Reports indicate that China’s top twelve publicly traded companies registered losses totaling nearly $80 billion in 2021. Investors are increasingly concerned that public companies may not be able to ride out prolonged low prices without substantial financial assistance or subsidy from central, provincial, or local agencies (see CHART 2 below).
In September 2021, MARA announced the establishment of a “National Swine Production Adjustment Base” for swine farms with over 10,000 head, which emphasizes support for large hog producers. Provinces like Jiangxi and Henan, the homebase of two of China’s largest publicly traded hog companies, have provided a variety of subsidies to producers, including access to low-cost loans, to maintain production targets and avoid further stock shocks.
In 2022, hog production is estimated to reach 665 million hogs, exceeding 2021. Higher beginning sow inventories, coupled with more efficient breeding sows, are expected to improve hog production by 2 percent. In 2022, further growth in hog production is expected to be stifled by government policies that are designed to stabilize the swine sector and limit production volatility (see above).

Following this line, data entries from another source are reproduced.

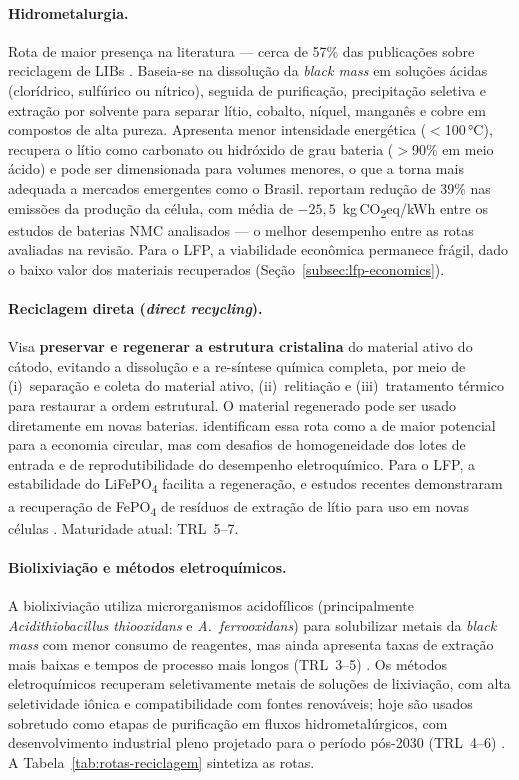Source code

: \paragraph{Hidrometalurgia.}
Rota de maior presença na literatura — cerca de 57\% das publicações sobre
reciclagem de LIBs \cite{zhao2025}. Baseia-se na dissolução da \textit{black
mass} em soluções ácidas (clorídrico, sulfúrico ou nítrico), seguida de
purificação, precipitação seletiva e extração por solvente para separar lítio,
cobalto, níquel, manganês e cobre em compostos de alta pureza. Apresenta menor
intensidade energética ($<$100\,°C), recupera o lítio como carbonato ou hidróxido
de grau bateria ($>$90\% em meio ácido) e pode ser dimensionada para volumes
menores, o que a torna mais adequada a mercados emergentes como o Brasil.
 reportam redução de 39\% nas emissões da produção da
célula, com média de $-25{,}5$~kg\,CO\textsubscript{2}eq/kWh entre os estudos de
baterias NMC analisados — o melhor desempenho entre as rotas avaliadas na revisão.
Para o LFP, a viabilidade econômica permanece frágil, dado o baixo valor dos
materiais recuperados (Seção~\ref{subsec:lfp-economics}).

\paragraph{Reciclagem direta (\textit{direct recycling}).}
Visa \textbf{preservar e regenerar a estrutura cristalina} do material ativo do
cátodo, evitando a dissolução e a re-síntese química completa, por meio de
(i)~separação e coleta do material ativo, (ii)~relitiação e (iii)~tratamento
térmico para restaurar a ordem estrutural. O material regenerado pode ser usado
diretamente em novas baterias.  identificam essa rota
como a de maior potencial para a economia circular, mas com desafios de
homogeneidade dos lotes de entrada e de reprodutibilidade do desempenho
eletroquímico. Para o LFP, a estabilidade do LiFePO\textsubscript{4} facilita a
regeneração, e estudos recentes demonstraram a recuperação de
FePO\textsubscript{4} de resíduos de extração de lítio para uso em novas células
\cite{hu2024}. Maturidade atual: TRL~5--7.

\paragraph{Biolixiviação e métodos eletroquímicos.}
A biolixiviação utiliza microrganismos acidofílicos (principalmente
\textit{Acidithiobacillus thiooxidans} e \textit{A.~ferrooxidans}) para solubilizar
metais da \textit{black mass} com menor consumo de reagentes, mas ainda apresenta
taxas de extração mais baixas e tempos de processo mais longos (TRL~3--5)
\cite{balachandran2024}. Os métodos eletroquímicos recuperam seletivamente metais
de soluções de lixiviação, com alta seletividade iônica e compatibilidade com
fontes renováveis; hoje são usados sobretudo como etapas de purificação em fluxos
hidrometalúrgicos, com desenvolvimento industrial pleno projetado para o período
pós-2030 (TRL~4--6) \cite{zhu2024}. A Tabela~\ref{tab:rotas-reciclagem} sintetiza
as rotas.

Consumer demand for pork has been weak and is expected to remain weak throughout 2022. Industry sources note that consumers diversified meat consumption during the “high” pork price period following outbreaks of ASF – and that these changes in preferences appear to have persisted even as pork prices declined in 2021. Reportedly, weak consumer demand, higher supplies and product availability dramatically lowered national pork prices in 2021 (see CHART 2 above). Finally, high feed costs are estimated to continue through 2022 – putting further pressure on profits, making substantial expansion less attractive.
In 2022, live swine imports are expected to decline to 20,000 head. Live swine imports have historically been relatively low and recent growth was spurred by the desire to improve herd genetics while pork prices were high (see CHART 3 below). However, costs for transporting, testing, and delivering imported hogs are reportedly unrealistic for China’s hog producers at current hog prices. Reports indicate that some large producers are establishing “nuclear” herds to centralize breeding within their facilities (those producers increasingly focused on vertical integration), while others have returned to relying on breeders to supply piglets.
In 2022, live hog imports will be dominated by long-term partners such as the United States, Demark, France, and the United Kingdom. In September 2021, Ireland signed an agreement with the General Administration of Customs of the People’s Republic of China (GACC) to ship breeding swine. Industry sources note that breeding swine from the United States are preferred because of hog size, higher survival rates, and higher meat production efficiency rates. Danish-origin breeding swine are popular due to higher rates of piglet production, on average, over the life span of the breeding sow.
Swine import and export estimates for 2021 are revised from USDA official data based on information from China Customs.
In 2022, China’s live swine exports are estimated at 900,000 head, a similar level as 2021 (see CHART 4 below). China mainly exports live swine to Hong Kong and Macao. Consumer preferences in Hong Kong and Macao favor “hot” (fresh) pork meat which supports the export of live hogs for immediate slaughter.